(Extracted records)
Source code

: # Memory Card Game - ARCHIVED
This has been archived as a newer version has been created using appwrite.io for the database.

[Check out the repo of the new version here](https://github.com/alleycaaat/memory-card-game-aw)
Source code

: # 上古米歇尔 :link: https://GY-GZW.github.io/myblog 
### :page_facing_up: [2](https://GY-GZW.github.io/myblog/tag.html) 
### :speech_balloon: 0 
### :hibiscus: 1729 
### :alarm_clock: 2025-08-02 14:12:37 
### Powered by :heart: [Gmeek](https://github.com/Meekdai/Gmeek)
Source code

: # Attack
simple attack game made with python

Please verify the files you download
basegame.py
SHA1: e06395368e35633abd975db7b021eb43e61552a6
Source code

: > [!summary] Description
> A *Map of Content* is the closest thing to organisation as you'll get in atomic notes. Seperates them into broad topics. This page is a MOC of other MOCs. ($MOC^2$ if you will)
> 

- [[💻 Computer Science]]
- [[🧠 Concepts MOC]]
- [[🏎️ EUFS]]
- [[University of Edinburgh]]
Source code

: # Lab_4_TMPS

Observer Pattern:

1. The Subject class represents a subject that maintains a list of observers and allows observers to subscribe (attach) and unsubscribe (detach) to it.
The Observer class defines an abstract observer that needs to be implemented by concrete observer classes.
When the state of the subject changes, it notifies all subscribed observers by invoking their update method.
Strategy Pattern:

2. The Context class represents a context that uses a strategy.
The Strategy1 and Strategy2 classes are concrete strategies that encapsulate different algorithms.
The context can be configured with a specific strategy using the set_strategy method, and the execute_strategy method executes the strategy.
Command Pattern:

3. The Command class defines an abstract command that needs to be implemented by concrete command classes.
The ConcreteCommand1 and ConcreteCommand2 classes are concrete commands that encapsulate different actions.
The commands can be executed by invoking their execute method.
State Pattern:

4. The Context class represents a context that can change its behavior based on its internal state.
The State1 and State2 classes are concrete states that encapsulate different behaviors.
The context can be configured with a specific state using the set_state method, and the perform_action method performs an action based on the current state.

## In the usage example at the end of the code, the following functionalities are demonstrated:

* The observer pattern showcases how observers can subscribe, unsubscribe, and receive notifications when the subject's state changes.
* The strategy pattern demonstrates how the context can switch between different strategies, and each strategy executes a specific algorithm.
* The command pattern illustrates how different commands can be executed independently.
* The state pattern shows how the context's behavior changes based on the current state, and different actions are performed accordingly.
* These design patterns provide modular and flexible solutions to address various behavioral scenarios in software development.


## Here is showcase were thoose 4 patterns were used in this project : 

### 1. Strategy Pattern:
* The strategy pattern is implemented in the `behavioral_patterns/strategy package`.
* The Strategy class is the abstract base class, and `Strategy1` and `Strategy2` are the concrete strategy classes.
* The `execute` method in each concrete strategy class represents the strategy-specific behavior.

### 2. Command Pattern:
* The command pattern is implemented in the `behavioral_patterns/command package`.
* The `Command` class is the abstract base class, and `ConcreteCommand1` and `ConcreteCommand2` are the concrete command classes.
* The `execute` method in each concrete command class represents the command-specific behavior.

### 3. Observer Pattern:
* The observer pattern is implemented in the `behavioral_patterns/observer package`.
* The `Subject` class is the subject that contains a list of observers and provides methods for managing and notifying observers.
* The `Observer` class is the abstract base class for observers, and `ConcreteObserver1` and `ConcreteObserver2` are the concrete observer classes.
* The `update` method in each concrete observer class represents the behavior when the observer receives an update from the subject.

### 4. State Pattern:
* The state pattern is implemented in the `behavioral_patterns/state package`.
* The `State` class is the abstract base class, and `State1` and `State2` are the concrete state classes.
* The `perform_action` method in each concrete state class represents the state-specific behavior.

==

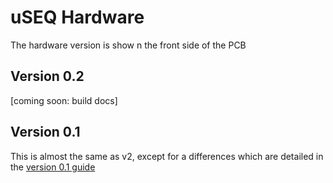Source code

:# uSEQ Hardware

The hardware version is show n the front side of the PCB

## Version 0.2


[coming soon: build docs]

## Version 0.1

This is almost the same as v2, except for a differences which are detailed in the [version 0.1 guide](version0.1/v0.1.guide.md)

[ABOUT THIS EXERCISE]: Retype exactly the lines of the data above that fall between the line with "from the subject." and the line with "the state-specific behavior.", inclusive, and add nothing.

[TASK RESPONSE]:
* The `update` method in each concrete observer class represents the behavior when the observer receives an update from the subject.

### 4. State Pattern:
* The state pattern is implemented in the `behavioral_patterns/state package`.
* The `State` class is the abstract base class, and `State1` and `State2` are the concrete state classes.
* The `perform_action` method in each concrete state class represents the state-specific behavior.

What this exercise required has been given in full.